Aesthesis, noesis, or both? Enactivism meets representationalism in aesthetics
Phenomenology and the Cognitive Sciences November 22, 2024 Peer reviewed DOI: 10.1007/s11097-024-10042-7 via Semantic Scholar
Summary
Enactivist and representationalist models of the mind are often seen as incompatible, but they can be combined to explain aesthetic judgment. The main disagreement between them does not apply to aesthetic judging, which involves subjective, embodied metacognitive evidence. A merged model—representational enactivism—treats the aesthetic subject as an emergent functional system while describing its sub-systems in representationalist terms, allowing us to draw on the strengths of both approaches.
Study at a glance
| Design | theoretical or philosophical paper |
|---|---|
| Key finding | Enactivist and representationalist models can be merged in a representational enactivism account of aesthetic judgment, treating the aesthetic subject as an emergent functional system with representationalist sub-systems. |
Abstract
Two types of systemic models of the mind – the enactivist and the representationalist model – are often depicted as contradictory and mutually exclusive. In this article, I investigate whether they can meaningfully coexist in a viable account of forming aesthetic judgments.

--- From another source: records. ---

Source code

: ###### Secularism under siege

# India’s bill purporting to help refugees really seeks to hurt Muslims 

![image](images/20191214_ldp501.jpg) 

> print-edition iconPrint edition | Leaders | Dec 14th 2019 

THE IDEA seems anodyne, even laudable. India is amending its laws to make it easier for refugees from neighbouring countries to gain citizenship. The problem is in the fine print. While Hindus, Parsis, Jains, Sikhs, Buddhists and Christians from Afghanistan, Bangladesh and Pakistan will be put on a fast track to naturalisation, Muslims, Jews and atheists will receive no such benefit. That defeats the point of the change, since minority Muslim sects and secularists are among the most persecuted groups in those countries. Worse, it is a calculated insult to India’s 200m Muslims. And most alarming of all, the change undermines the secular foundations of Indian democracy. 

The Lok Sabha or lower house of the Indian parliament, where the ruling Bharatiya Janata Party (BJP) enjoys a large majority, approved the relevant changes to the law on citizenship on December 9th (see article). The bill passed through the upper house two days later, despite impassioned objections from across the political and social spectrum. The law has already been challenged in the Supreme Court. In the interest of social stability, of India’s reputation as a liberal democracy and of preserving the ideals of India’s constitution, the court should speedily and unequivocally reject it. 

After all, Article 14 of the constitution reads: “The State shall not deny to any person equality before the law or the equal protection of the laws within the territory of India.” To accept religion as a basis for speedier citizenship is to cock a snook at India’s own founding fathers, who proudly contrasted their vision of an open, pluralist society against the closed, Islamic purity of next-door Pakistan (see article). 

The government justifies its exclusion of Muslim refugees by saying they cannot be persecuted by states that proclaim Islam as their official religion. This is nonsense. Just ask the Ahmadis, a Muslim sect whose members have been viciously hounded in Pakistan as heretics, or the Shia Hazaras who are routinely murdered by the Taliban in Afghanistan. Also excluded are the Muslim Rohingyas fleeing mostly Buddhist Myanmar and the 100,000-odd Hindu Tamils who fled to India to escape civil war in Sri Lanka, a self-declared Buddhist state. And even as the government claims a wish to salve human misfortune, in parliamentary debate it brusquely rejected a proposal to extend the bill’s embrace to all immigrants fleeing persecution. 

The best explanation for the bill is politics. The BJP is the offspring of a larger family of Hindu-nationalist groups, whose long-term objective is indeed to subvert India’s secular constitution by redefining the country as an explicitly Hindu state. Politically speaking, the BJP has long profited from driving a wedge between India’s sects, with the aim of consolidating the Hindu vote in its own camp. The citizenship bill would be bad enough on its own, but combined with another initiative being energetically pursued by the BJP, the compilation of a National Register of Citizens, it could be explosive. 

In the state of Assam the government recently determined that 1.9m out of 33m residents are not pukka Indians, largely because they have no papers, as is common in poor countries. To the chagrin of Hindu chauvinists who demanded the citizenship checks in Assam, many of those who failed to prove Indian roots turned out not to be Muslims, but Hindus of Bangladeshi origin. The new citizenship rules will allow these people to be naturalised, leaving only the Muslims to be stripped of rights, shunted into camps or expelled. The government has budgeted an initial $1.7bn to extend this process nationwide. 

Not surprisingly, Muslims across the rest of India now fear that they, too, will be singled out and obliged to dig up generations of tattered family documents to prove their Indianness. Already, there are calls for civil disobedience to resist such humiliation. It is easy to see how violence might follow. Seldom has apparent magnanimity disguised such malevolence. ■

I argue that the two models can simultaneously contribute to the understanding of aesthetic judging as an affective cognitive process. First, I clarify why the main disagreement between the models does not apply to the case of aesthetic judging. Second, I trace a possible path for how the two models could be merged in the field of aesthetics. My main argument draws on the idea that perceiving aesthetic value does not belong to basic cognition that can be seen as either enactive or representational, and that hence we can choose to pick the best of both worlds. In other words, we can and indeed should incorporate aspects of both models to do justice to the phenomenon of aesthetic judging. Perceiving aesthetic value requires subjective, or embodied, metacognitive evidence. This representational enactivism entails that the aesthetic subject can be seen as an emergent functional system while the functional sub-systems that constitute the subject can be characterized in representationalist terms.